Rendered images with source text:
BEGIN

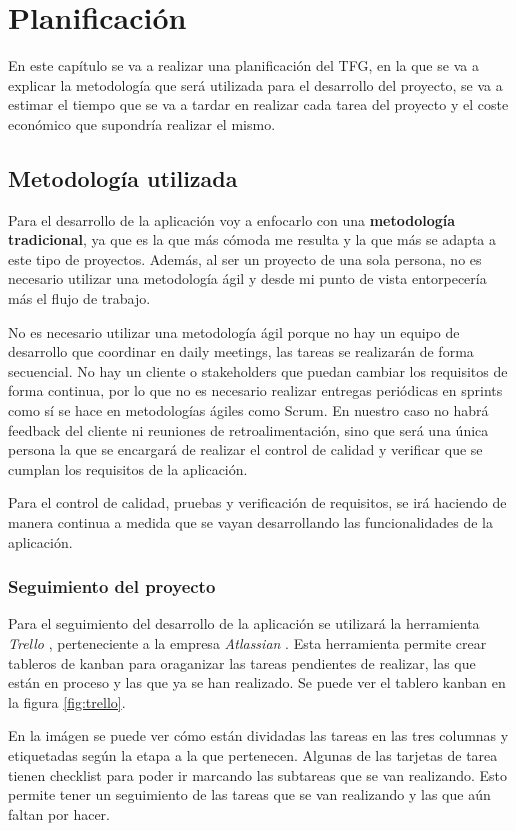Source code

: \chapter{Planificación}
En este capítulo se va a realizar una planificación del TFG, en la que se
va a explicar la metodología que será utilizada para el desarrollo del proyecto,
se va a estimar el tiempo que se va a tardar en realizar cada tarea del proyecto
y el coste económico que supondría realizar el mismo.

\section{Metodología utilizada}
Para el desarrollo de la aplicación voy a enfocarlo con una \textbf{metodología
tradicional}, ya que es la que más cómoda me resulta y la que más se adapta
a este tipo de proyectos. Además, al ser un proyecto de una sola persona, no es
necesario utilizar una metodología ágil y desde mi punto de vista entorpecería
más el flujo de trabajo.

No es necesario utilizar una metodología ágil porque no hay un equipo de
desarrollo que coordinar en daily meetings, las tareas se realizarán de forma secuencial.
No hay un cliente o stakeholders que puedan cambiar los requisitos de forma
continua, por lo que no es necesario realizar entregas periódicas en sprints como
sí se hace en metodologías ágiles como Scrum. En nuestro caso no habrá feedback del
cliente ni reuniones de retroalimentación, sino que será una única persona la que
se encargará de realizar el control de calidad y verificar que se cumplan los
requisitos de la aplicación.

Para el control de calidad, pruebas y verificación de requisitos, se irá haciendo
de manera continua a medida que se vayan desarrollando las funcionalidades de la
aplicación.

\subsection{Seguimiento del proyecto}
Para el seguimiento del desarrollo de la aplicación se utilizará la herramienta
\textit{Trello} \cite{trello}, perteneciente a la empresa \textit{Atlassian} \cite{atlassian}.
Esta herramienta permite crear tableros de kanban para oraganizar
las tareas pendientes de realizar, las que están en proceso y las que ya se han
realizado. Se puede ver el tablero kanban en la figura \ref{fig:trello}.

En la imágen se puede ver cómo están dividadas las tareas en las tres columnas y
etiquetadas según la etapa a la que pertenecen. Algunas de las tarjetas de tarea
tienen checklist para poder ir marcando las subtareas que se van realizando. Esto
permite tener un seguimiento de las tareas que se van realizando y las que aún
faltan por hacer.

END

= PROBLEM TO WORK ON =
Nothing but the lines from the one containing "de manera continua" to the end of the entries belongs in the answer, and each must match exactly.

= COMPLETED EXERCISE =
de manera continua a medida que se vayan desarrollando las funcionalidades de la
aplicación.

\subsection{Seguimiento del proyecto}
Para el seguimiento del desarrollo de la aplicación se utilizará la herramienta
\textit{Trello} \cite{trello}, perteneciente a la empresa \textit{Atlassian} \cite{atlassian}.
Esta herramienta permite crear tableros de kanban para oraganizar
las tareas pendientes de realizar, las que están en proceso y las que ya se han
realizado. Se puede ver el tablero kanban en la figura \ref{fig:trello}.

En la imágen se puede ver cómo están dividadas las tareas en las tres columnas y
etiquetadas según la etapa a la que pertenecen. Algunas de las tarjetas de tarea
tienen checklist para poder ir marcando las subtareas que se van realizando. Esto
permite tener un seguimiento de las tareas que se van realizando y las que aún
faltan por hacer.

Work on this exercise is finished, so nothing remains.